It is no coincidence that this charismatic Filipino joined the Global Reef Expedition as a Foundation Fellow in its course across the Pacific Ocean. For the last 12 years of his life, Badi has been identifying and counting reef fish of all colours, sizes and shapes … building his mental ‘fish encyclopedia.’ What is remarkable about his skill, is that it takes an incredible photographic memory to ‘put a name to a face’ when it comes to identifying fish.
In the Pacific Ocean, trying to remember fish names when you are floating amidst extraordinarily colourful clouds of them could be as daunting as trying to remember the names (and surnames!) of more than a hundred of your friends at a party.
Badi is not precisely the kind of host who would remember the names of hundreds of his party guests, but he certainly can name, count and estimate the size of 150 fish species in a single dive. His eyes are always on the lookout for the tiniest of creatures, like this goby he found sitting comfortably in a coral.
But he never discards the possibility of being surprised by enormous giants like this whale shark that came out of nowhere on one of his dives back home.

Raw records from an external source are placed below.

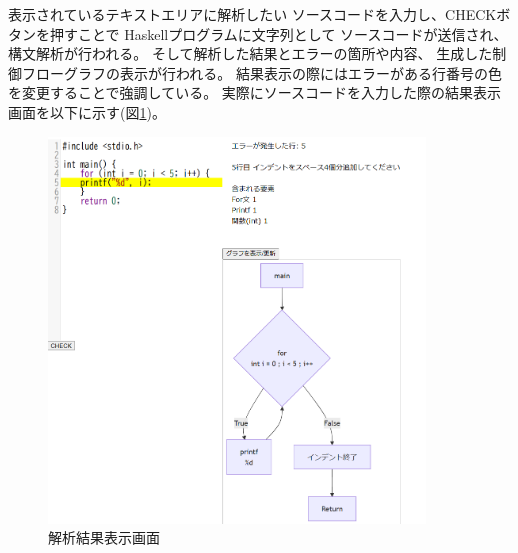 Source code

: \documentclass{cssspaper}
\begin{document}
        表示されているテキストエリアに解析したい
        ソースコードを入力し、CHECKボタンを押すことで
        Haskellプログラムに文字列として
        ソースコードが送信され、構文解析が行われる。
        そして解析した結果とエラーの箇所や内容、
        生成した制御フローグラフの表示が行われる。
        結果表示の際にはエラーがある行番号の色を変更することで強調している。
        実際にソースコードを入力した際の結果表示画面を以下に示す(図\ref{fig:systemuse2})。

        \begin{figure}[h]
            \centering
            \includegraphics[width=10cm]{systemuse2.png}
            \caption{解析結果表示画面}
            \label{fig:systemuse2}
        \end{figure}
\end{document}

When I asked Badi how he started putting together the pages of this comprehensive fish encyclopedia he carries in his brain, he confessed it all started with a huge passion to learn about fish and a few visits to fish markets and pet shops. Later, when he started diving, the trick was to match his mental image of the fish he saw underwater, immediately after a dive, with those available in useful online tools like Fishbase (http://www.fishbase.org/) or in printed photographic books.

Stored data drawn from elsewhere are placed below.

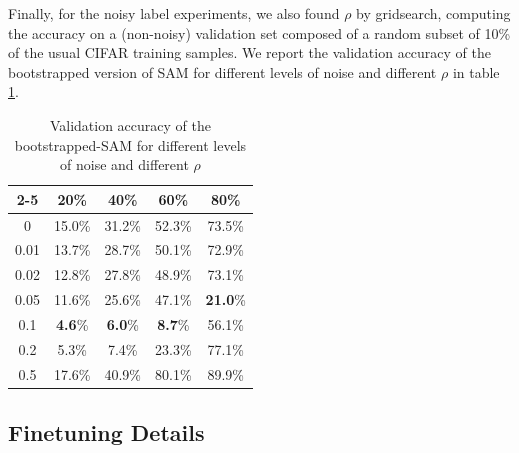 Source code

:\documentclass{article} %
\begin{document}
Finally, for the noisy label experiments, we also found $\rho$ by gridsearch, computing the accuracy on a (non-noisy) validation set composed of a random subset of 10\% of the usual CIFAR training samples. We report the validation accuracy of the bootstrapped version of SAM for different levels of noise and different $\rho$ in table \ref{tab:val_noise}.


\begin{table}[h]
\centering
\begin{tabular}{c|cccc|}
\cline{2-5}
                           & \multicolumn{1}{c|}{20\%} & \multicolumn{1}{c|}{40\%} & \multicolumn{1}{c|}{60\%} & 80\%   \\ \hline
\multicolumn{1}{|c|}{0}    & 15.0\%                    & 31.2\%                    & 52.3\%                    & 73.5\% \\
\multicolumn{1}{|c|}{0.01} & 13.7\%                    & 28.7\%                    & 50.1\%                    & 72.9\% \\
\multicolumn{1}{|c|}{0.02} & 12.8\%                    & 27.8\%                    & 48.9\%                    & 73.1\% \\
\multicolumn{1}{|c|}{0.05} & 11.6\%                    & 25.6\%                    & 47.1\%                    & \textbf{21.0}\% \\
\multicolumn{1}{|c|}{0.1}  & \textbf{4.6}\%                     & \textbf{6.0}\%                     & \textbf{8.7}\%                     & 56.1\% \\
\multicolumn{1}{|c|}{0.2}  & 5.3\%                     & 7.4\%                     & 23.3\%                    & 77.1\% \\
\multicolumn{1}{|c|}{0.5}  & 17.6\%                    & 40.9\%                    & 80.1\%                    & 89.9\% \\ \hline
\end{tabular}
\caption{Validation accuracy of the bootstrapped-SAM for different levels of noise and different $\rho$}
\label{tab:val_noise}
\end{table}

\subsection{Finetuning Details}
\label{appendix:finetuning}
\end{document}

Most of the time Badi finds that identifying fish gets easier as he becomes familiar with a particular region. However, he finds himself in trouble when fish play mimicry tricks. Such is the case of the mimic surgeonfish that imitates the lemon peel angelfish. One must look very close to distinguish these two species, which look identical and only behave slightly differently than each other.
Badi has been on board for two GRE missions so far, Galápagos and Society Islands, here in French Polynesia. Already, he feels his mental fish encyclopedia has grown immensely, by sharing fish sightings, and by being ready to listen to what other experts on board saw underwater. He is looking forward to future missions on the Golden Shadow, where he will continue to conduct reef fish surveys. He is hoping to see his data used in combination with other research components to generate useful information that supports efforts and initiatives to protect the world’s coral reefs.
More than anything, Badi wishes to share his knowledge with school children back home, and help them experience the multicoloured world of reef fishes, as they may become the next generation of coral reef scientists … and human fish encyclopedias!